Cash was batting .196 with 14 homers and 30 RBIs in 209 at-bats before heating up with a four-hit game July 27 against Baltimore. He finished the season on a 67-for-210 tear (.319) to end the regular season with a .263 average, 25 homers and 63 RBIs in 127 games.
In the World Series, Cash appeared in all seven games of the victory over the St. Louis Cardinals, batting a team-leading .385 with five RBIs and three walks while scoring five runs.
Released by the Tigers in 1974 after hitting .228 with seven homers in 53 games, Cash still ranks as one of the most productive hitters in team history.
He's among the top 10 all-time Tigers in nine offensive categories, ranking second in home runs (373) behind Kaline's 399 and eighth in RBIs (1,087). He's also third in strikeouts (1,081).

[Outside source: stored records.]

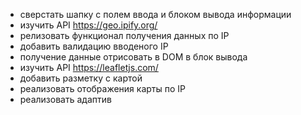 -  сверстать шапку с полем ввода и блоком  вывода информации 
- изучить API  https://geo.ipify.org/
- релизовать функционал получения данных по IP 
- добавить валидацию вводеного IP 
- получение данные отрисовать  в DOM  в блок вывода 
- изучить API https://leafletjs.com/
- добавить разметку с картой 
- реализовать отображения карты по IP 
- реализовать адаптив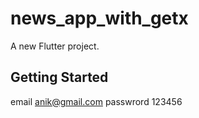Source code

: # news_app_with_getx

A new Flutter project.

## Getting Started

email anik@gmail.com
passwrord 123456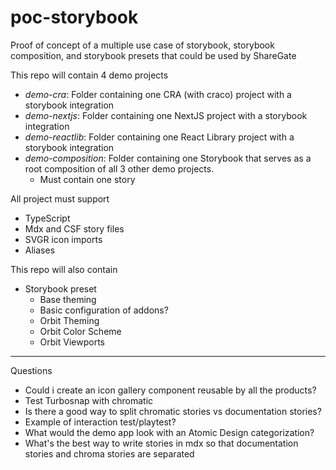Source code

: # poc-storybook
Proof of concept of a multiple use case of storybook, storybook composition, and storybook presets that could be used by ShareGate


This repo will contain 4 demo projects
- *demo-cra*: Folder containing one CRA (with craco) project with a storybook integration
- *demo-nextjs*: Folder containing one NextJS project with a storybook integration
- *demo-reactlib*: Folder containing one React Library project with a storybook integration
- *demo-composition*: Folder containing one Storybook that serves as a root composition of all 3 other demo projects.
    - Must contain one story

All project must support
- TypeScript
- Mdx and CSF story files
- SVGR icon imports
- Aliases

This repo will also contain
- Storybook preset 
    - Base theming
    - Basic configuration of addons?
    - Orbit Theming
    - Orbit Color Scheme
    - Orbit Viewports
    

---------------------------------------
Questions 
- Could i create an icon gallery component reusable by all the products?
- Test Turbosnap  with chromatic
- Is there a good way to split chromatic stories vs documentation stories?
- Example of interaction test/playtest?
- What would the demo app look with an Atomic Design categorization?
- What's the best way to write stories in mdx so that documentation stories and chroma stories are separated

Cash finished among the AL's top 10 nine times in home runs, five times in walks, and four times in RBIs. As a fielder, he was among the AL's top 10 first basem*n 12 times in assists, 11 times in fielding percentage and six times in errors.
Cash was named to five All-Star Games.
In typical form, this is how Cash jokingly summed up his career, according to his Baseball Almanac obituary: "I owe my success to expansion pitching, a short right-field fence, and my hollow bats."
After baseball, Cash played for the Detroit Caesars professional softball team owned by Mike Ilitch, worked in the automotive industry and served as an analyst for Tigers games on local TV in addition to one season on Monday Night Baseball.
He suffered a massive stroke in 1979 and a few months later was hit in the head by an easy throw from across the infield while playing in Tigers' old-timers game, an incident that embarrassed him greatly.
In 1986, after having dinner on Beaver Island in Northern Michigan with his wife and some friends, Cash returned alone to his 33-foot cabin cruiser -- the "Stormin' Norman" -- but slipped on a wet dock, hit his head anddrowned in 15 feet of water.
"For most of the Tigers, an entire era ended seemed to end when their center of laughter, Norm Cash, fell off the end of a dock in Lake Michigan," Cantor wrote in his book about the '68 Tigers.
"It was 18 years and two days after the final game of the 1968 World Series."